To be fair, the ECB were coming to this conclusion already. They might well use it to justify the birth of The Hundred and claim it is just the format to reengage a new generation of supporters. Whether they could have used the pre-existing T20 format to do that remains debatable.

"Ticket prices for the LV= Insurance Test Match between England and New Zealand at Lord’s range between £50 and £160 for adults, and between £20 and £40 for Under-16s in certain categories, for the opening three days of the match," the MCC said in a statement. "Adult prices start from £35 on day four, and £20 for adults and £10 for concessions are available for the fifth day.

"With The Queen's Platinum Jubilee double bank holiday weekend also taking place, we have seen a reduction in our usual expected attendance numbers. However, sales remain strong for the opening two days of the match and across our other international fixtures this year, with our India ODI being sold out.

"Whilst we recognise that the top price tickets available are at a premium price, we believe that across the whole ground, this represents good value to watch top class international cricket at one of the world's most iconic sporting venues, with many pricing points available.

"Furthermore, there are opportunities to watch cricket at Lord's to suit many budgets in 2022. Adult tickets in The Hundred begin at £10, with tickets for Under 16s priced at £5. The England v India Women's One-Day International sees all adult tickets priced at £25, and Under 16s also at £5, whilst Vitality Blast tickets begin at £20 for adults and £10 for Under 16s."


Brendon McCullum is England's new men's Test coach (Adrian Dennis/AFP via Getty Images)

That explanation didn't seem to convince Becky Fairlie-Clarke, the CEO of the Cricket Supporters' Association. She makes the point that, while those cut-price tickets look attractive, there are relatively few of them. And she claims "many supporters" have cited the "high price of tickets" as a reason for not attending.

"Obviously there are a variety of contributing factors," Fairlie-Clarke said, "but the high price of tickets is undoubtedly one of them. In these uncertain times, we've been told of many supporters who couldn't afford the tickets in the first place or were unsure about buying tickets early and are now faced with astronomically high prices (£110-£160 per ticket with no concessions for under 16s) which they just can't afford.

"We (the CSA) are frustrated because once again the cricketing authorities aren't thinking about fans, about getting kids and families to a Test match or about making sure cricket is welcoming and accessible.

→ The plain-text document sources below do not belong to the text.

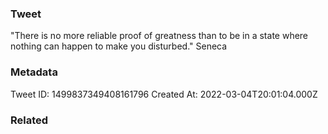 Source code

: ### Tweet
"There is no more reliable proof of greatness than to be in a state where nothing can happen to make you disturbed." Seneca

### Metadata
Tweet ID: 1499837349408161796
Created At: 2022-03-04T20:01:04.000Z

### Related

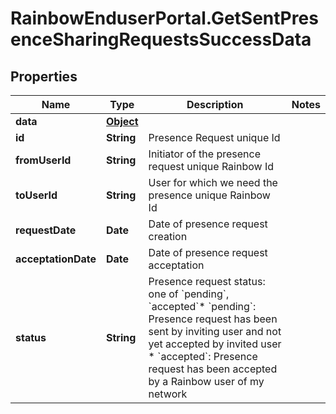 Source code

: # RainbowEnduserPortal.GetSentPresenceSharingRequestsSuccessData

## Properties

Name | Type | Description | Notes
------------ | ------------- | ------------- | -------------
**data** | [**Object**](.md) |  | 
**id** | **String** | Presence Request unique Id | 
**fromUserId** | **String** | Initiator of the presence request unique Rainbow Id | 
**toUserId** | **String** | User for which we need the presence unique Rainbow Id | 
**requestDate** | **Date** | Date of presence request creation | 
**acceptationDate** | **Date** | Date of presence request acceptation | 
**status** | **String** | Presence request status: one of &#x60;pending&#x60;, &#x60;accepted&#x60;* &#x60;pending&#x60;: Presence request has been sent by inviting user and not yet accepted by invited user * &#x60;accepted&#x60;: Presence request has been accepted by a Rainbow user of my network   | 


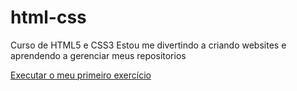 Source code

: # html-css
Curso de HTML5 e CSS3
Estou me divertindo a criando websites e aprendendo a gerenciar meus repositorios

<a href="exercícios/ex001/index.html">Executar o meu primeiro exercício</a>

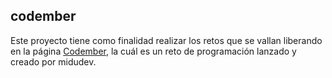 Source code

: ## codember

Este proyecto tiene como finalidad realizar los retos que se vallan liberando en la página [Codember](https://codember.dev/), la cuál es un reto de programación lanzado y creado por midudev.
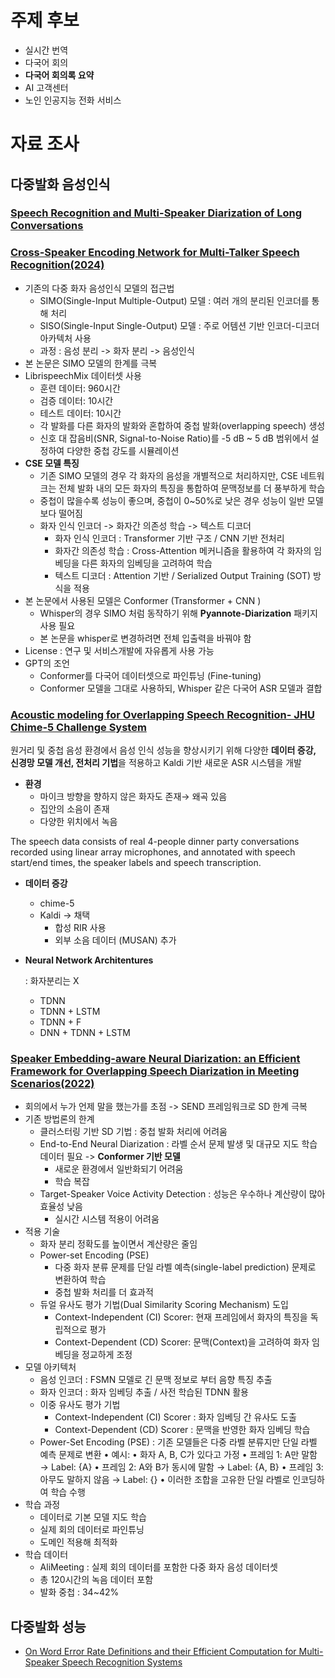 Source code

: # 주제 후보
- 실시간 번역
- 다국어 회의
- **다국어 회의록 요약**
- AI 고객센터
- 노인 인공지능 전화 서비스

# 자료 조사
## 다중발화 음성인식
### [Speech Recognition and Multi-Speaker Diarization of Long Conversations](https://github.com/calclavia/tal-asrd)

### [Cross-Speaker Encoding Network for Multi-Talker Speech Recognition(2024)](https://github.com/kjw11/csenet-asr)
- 기존의 다중 화자 음성인식 모델의 접근법
  - SIMO(Single-Input Multiple-Output) 모델 : 여러 개의 분리된 인코더를 통해 처리
  - SISO(Single-Input Single-Output) 모델 : 주로 어템션 기반 인코더-디코더 아카텍처 사용
  - 과정 : 음성 분리 -> 화자 분리 -> 음성인식
- 본 논문은 SIMO 모델의 한계를 극복
- LibrispeechMix 데이터셋 사용
  - 훈련 데이터: 960시간
  - 검증 데이터: 10시간
  - 테스트 데이터: 10시간
  - 각 발화를 다른 화자의 발화와 혼합하여 중첩 발화(overlapping speech) 생성
  - 신호 대 잡음비(SNR, Signal-to-Noise Ratio)를 -5 dB ~ 5 dB 범위에서 설정하여 다양한 중첩 강도를 시뮬레이션 
- **CSE 모델 특징**
  - 기존 SIMO 모델의 경우 각 화자의 음성을 개별적으로 처리하지만, CSE 네트워크는 전체 발화 내의 모든 화자의 특징을 통합하여 문맥정보를 더 풍부하게 학습
  - 중첩이 많을수록 성능이 좋으며, 중첩이 0~50%로 낮은 경우 성능이 일반 모델보다 떨어짐
  - 화자 인식 인코더 -> 화자간 의존성 학습 -> 텍스트 디코더
    - 화자 인식 인코더 : Transformer 기반 구조 / CNN 기반 전처리
    - 화자간 의존성 학습 : Cross-Attention 메커니즘을 활용하여 각 화자의 임베딩을 다른 화자의 임베딩을 고려하여 학습
    - 텍스트 디코더 : Attention 기반 /  Serialized Output Training (SOT) 방식을 적용
- 본 논문에서 사용된 모델은 Conformer (Transformer + CNN )
  - Whisper의 경우 SIMO 처럼 동작하기 위해 **Pyannote-Diarization** 패키지 사용 필요
  - 본 논문을 whisper로 변경하려면 전체 입출력을 바꿔야 함
- License : 연구 및 서비스개발에 자유롭게 사용 가능
- GPT의 조언
  -  Conformer를 다국어 데이터셋으로 파인튜닝 (Fine-tuning)
  -  Conformer 모델을 그대로 사용하되, Whisper 같은 다국어 ASR 모델과 결합

### [Acoustic modeling for Overlapping Speech Recognition- JHU Chime-5 Challenge System](https://github.com/fgnt/nara_wpe)
원거리 및 중첩 음성 환경에서 음성 인식 성능을 향상시키기 위해 다양한 **데이터 증강, 신경망 모델 개선, 전처리 기법**을 적용하고 Kaldi 기반 새로운 ASR 시스템을 개발

- **환경**
    - 마이크 방향을 향하지 않은 화자도 존재→ 왜곡 있음
    - 집안의 소음이 존재
    - 다양한 위치에서 녹음

The speech data consists of real 4-people dinner party conversations recorded using linear array microphones, and annotated with speech
start/end times, the speaker labels and speech transcription.

- **데이터 증강**
    - chime-5
    - Kaldi → 채택
        - 합성 RIR 사용
        - 외부 소음 데이터 (MUSAN) 추가
- **Neural Network Architentures**
    
    : 화자분리는 X
    
    - TDNN
    - TDNN + LSTM
    - TDNN + F
    - DNN + TDNN + LSTM

### [Speaker Embedding-aware Neural Diarization: an Efficient Framework for Overlapping Speech Diarization in Meeting Scenarios(2022)](https://github.com/modelscope/FunASR)
- 회의에서 누가 언제 말을 했는가를 초점 -> SEND 프레임워크로 SD 한계 극복
- 기존 방법론의 한계
  - 클러스터링 기반 SD 기법 : 중첩 발화 처리에 어려움
  - End-to-End Neural Diarization : 라벨 순서 문제 발생 및 대규모 지도 학습 데이터 필요 -> **Conformer 기반 모델**
    - 새로운 환경에서 일반화되기 어려움
    - 학습 복잡 
  - Target-Speaker Voice Activity Detection : 성능은 우수하나 계산량이 많아 효율성 낮음
    - 실시간 시스템 적용이 어려움 
- 적용 기술
  - 화자 분리 정확도를 높이면서 계산량은 줄임
  - Power-set Encoding (PSE)
    - 다중 화자 분류 문제를 단일 라벨 예측(single-label prediction) 문제로 변환하여 학습
    - 중첩 발화 처리를 더 효과적
  - 듀얼 유사도 평가 기법(Dual Similarity Scoring Mechanism) 도입
    - Context-Independent (CI) Scorer: 현재 프레임에서 화자의 특징을 독립적으로 평가
    - Context-Dependent (CD) Scorer: 문맥(Context)을 고려하여 화자 임베딩을 정교하게 조정   
- 모델 아키텍처
  - 음성 인코더 : FSMN 모델로 긴 문맥 정보로 부터 음향 특징 추출
  - 화자 인코더 : 화자 임베딩 추출 / 사전 학습된 TDNN 활용
  - 이중 유사도 평가 기법
    - Context-Independent (CI) Scorer : 화자 임베딩 간 유사도 도출
    - Context-Dependent (CD) Scorer :  문맥을 반영한 화자 임베딩 학습
  - Power-Set Encoding (PSE) : 기존 모델들은 다중 라벨 분류지만 단일 라벨 예측 문제로 변환
  	•	예시:
  	•	화자 A, B, C가 있다고 가정
  	•	프레임 1: A만 말함 → Label: {A}
  	•	프레임 2: A와 B가 동시에 말함 → Label: {A, B}
  	•	프레임 3: 아무도 말하지 않음 → Label: {}
  	•	이러한 조합을 고유한 단일 라벨로 인코딩하여 학습 수행
- 학습 과정
  - 데이터로 기본 모델 지도 학습
  - 실제 회의 데이터로 파인튜닝
  - 도메인 적용해 최적화 
- 학습 데이터
  - AliMeeting : 실제 회의 데이터를 포함한 다중 화자 음성 데이터셋
  - 총 120시간의 녹음 데이터 포함
  - 발화 중첩 : 34~42%
 
## 다중발화 성능
- [On Word Error Rate Definitions and their Efficient Computation for Multi-Speaker Speech Recognition Systems](https://github.com/fgnt/meeteval)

"The MCC would have known ticket sales were down weeks ago and so could have opened up the ticket sales with a different pricing structure for this particular game. It isn't rocket science, but this could have been a great opportunity to showcase Test cricket to a wider audience at one of the best grounds in the world."

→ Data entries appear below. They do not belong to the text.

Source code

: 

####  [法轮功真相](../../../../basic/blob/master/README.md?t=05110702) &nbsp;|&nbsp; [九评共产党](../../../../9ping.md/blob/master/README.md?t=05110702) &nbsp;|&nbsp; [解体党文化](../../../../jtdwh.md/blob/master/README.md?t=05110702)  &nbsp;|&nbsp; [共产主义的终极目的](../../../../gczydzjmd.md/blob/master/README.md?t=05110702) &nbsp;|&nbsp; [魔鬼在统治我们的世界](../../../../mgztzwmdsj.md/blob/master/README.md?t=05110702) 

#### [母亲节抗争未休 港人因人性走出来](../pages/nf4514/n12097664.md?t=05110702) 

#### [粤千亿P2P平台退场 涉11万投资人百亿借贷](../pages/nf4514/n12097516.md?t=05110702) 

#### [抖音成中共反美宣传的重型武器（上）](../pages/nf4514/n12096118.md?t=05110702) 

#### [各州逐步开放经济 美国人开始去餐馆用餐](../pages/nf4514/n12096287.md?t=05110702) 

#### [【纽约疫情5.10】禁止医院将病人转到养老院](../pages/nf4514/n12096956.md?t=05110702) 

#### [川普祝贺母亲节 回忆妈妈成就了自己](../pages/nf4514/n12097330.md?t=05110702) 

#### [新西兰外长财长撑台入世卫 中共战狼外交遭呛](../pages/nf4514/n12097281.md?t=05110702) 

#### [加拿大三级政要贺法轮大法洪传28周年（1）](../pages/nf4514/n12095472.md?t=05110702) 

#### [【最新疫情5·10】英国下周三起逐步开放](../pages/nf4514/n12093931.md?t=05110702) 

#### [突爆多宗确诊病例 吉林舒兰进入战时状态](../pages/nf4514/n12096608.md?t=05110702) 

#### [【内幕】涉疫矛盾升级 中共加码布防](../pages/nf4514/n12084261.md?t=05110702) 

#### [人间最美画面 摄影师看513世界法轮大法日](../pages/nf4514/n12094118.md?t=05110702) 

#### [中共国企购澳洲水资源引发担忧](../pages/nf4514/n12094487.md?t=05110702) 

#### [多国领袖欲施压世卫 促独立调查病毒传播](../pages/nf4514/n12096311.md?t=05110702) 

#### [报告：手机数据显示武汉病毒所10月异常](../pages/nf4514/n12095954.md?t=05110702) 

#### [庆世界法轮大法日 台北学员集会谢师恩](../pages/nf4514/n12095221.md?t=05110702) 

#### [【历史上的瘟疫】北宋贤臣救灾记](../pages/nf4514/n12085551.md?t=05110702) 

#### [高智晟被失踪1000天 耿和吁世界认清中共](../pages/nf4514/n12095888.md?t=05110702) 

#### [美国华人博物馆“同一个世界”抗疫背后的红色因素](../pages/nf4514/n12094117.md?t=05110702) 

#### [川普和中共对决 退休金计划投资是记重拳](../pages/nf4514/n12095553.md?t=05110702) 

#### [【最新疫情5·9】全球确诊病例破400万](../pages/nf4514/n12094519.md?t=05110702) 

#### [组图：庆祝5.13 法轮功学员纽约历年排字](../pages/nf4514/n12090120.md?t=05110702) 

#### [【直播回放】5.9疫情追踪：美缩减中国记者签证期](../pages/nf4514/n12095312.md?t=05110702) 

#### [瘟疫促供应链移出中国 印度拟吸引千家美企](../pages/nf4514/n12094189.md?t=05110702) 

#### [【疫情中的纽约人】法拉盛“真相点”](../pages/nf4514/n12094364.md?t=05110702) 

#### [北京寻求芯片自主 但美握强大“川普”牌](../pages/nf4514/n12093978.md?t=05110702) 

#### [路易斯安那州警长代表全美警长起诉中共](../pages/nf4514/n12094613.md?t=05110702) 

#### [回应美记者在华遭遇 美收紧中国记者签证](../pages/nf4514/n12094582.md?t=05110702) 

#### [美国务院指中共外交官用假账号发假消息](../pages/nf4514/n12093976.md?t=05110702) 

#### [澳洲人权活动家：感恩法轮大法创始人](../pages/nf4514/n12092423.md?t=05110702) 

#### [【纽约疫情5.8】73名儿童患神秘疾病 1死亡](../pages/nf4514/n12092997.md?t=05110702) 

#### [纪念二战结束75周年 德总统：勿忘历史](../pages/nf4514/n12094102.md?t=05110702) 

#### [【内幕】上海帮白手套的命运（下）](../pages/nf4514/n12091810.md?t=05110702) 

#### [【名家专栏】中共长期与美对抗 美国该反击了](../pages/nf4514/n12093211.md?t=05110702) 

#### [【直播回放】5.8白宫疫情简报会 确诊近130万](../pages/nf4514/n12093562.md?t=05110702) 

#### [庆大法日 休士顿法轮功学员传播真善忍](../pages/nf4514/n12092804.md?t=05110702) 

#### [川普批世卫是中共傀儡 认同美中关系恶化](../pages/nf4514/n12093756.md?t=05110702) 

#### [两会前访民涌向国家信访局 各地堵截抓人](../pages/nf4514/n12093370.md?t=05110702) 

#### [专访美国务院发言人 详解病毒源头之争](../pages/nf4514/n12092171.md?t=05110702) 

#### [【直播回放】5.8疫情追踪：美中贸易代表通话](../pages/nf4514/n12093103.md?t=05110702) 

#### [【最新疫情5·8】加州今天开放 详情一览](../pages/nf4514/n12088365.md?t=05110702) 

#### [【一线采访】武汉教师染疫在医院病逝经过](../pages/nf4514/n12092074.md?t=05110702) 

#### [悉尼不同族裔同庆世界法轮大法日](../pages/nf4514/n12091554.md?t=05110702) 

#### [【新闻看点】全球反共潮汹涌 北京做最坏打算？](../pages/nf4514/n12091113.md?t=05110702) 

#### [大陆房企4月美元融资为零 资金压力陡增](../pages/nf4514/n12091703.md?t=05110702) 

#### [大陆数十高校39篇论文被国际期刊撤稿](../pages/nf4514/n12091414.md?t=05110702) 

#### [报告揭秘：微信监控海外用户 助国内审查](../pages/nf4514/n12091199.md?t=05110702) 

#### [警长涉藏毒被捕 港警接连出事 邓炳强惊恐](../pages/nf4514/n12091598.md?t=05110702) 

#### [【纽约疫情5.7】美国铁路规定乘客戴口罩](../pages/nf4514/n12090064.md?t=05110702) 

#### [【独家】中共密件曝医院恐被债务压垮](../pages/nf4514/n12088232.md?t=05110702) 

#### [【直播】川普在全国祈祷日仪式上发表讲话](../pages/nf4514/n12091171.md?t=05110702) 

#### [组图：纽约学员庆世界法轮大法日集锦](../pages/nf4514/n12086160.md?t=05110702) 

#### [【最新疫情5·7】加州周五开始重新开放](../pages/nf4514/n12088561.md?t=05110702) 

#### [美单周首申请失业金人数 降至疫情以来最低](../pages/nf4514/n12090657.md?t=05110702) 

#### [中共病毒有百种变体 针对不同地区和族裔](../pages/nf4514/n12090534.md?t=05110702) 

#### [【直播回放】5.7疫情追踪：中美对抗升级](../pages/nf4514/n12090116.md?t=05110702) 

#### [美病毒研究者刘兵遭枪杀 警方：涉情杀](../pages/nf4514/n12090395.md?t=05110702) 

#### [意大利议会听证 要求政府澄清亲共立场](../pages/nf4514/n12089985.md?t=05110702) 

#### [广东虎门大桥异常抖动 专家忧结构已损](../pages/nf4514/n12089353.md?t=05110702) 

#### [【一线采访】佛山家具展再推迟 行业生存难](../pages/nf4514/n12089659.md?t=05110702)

The modest sales figures are something of a surprise, though. With an exciting new pairing of captain and coach, there would have been hopes that spectators might have been inspired to attend. This was a point referenced by Stuart Broad at Lord’s on Tuesday, who reiterated the team's commitment to play an attractive "style of cricket".

"It's not just results, it's the style of cricket [that’s important]," Broad said. "From the outside when you see Brendon McCullum and a Ben Stokes mindset come together it's pretty exciting.

"To attract the fans, we have to build on that style of cricket and have a style that people want to watch. Trent Bridge has sold out for the first three days, so there is still that support for the team. From a player's point of view, we have to make that commitment that we want to be exciting and draw people through the gates."

There may be a long-term benefit to all this. If cricket's authorities realise that spectators cannot be taken for granted, if they realise they have to reach beyond their normal demographic, if they understand that the current direction of the game has taken the sport down a dangerous cul-de-sac, this could prove a catalyst for change. If it doesn't, we may have to get used to banks of empty seats.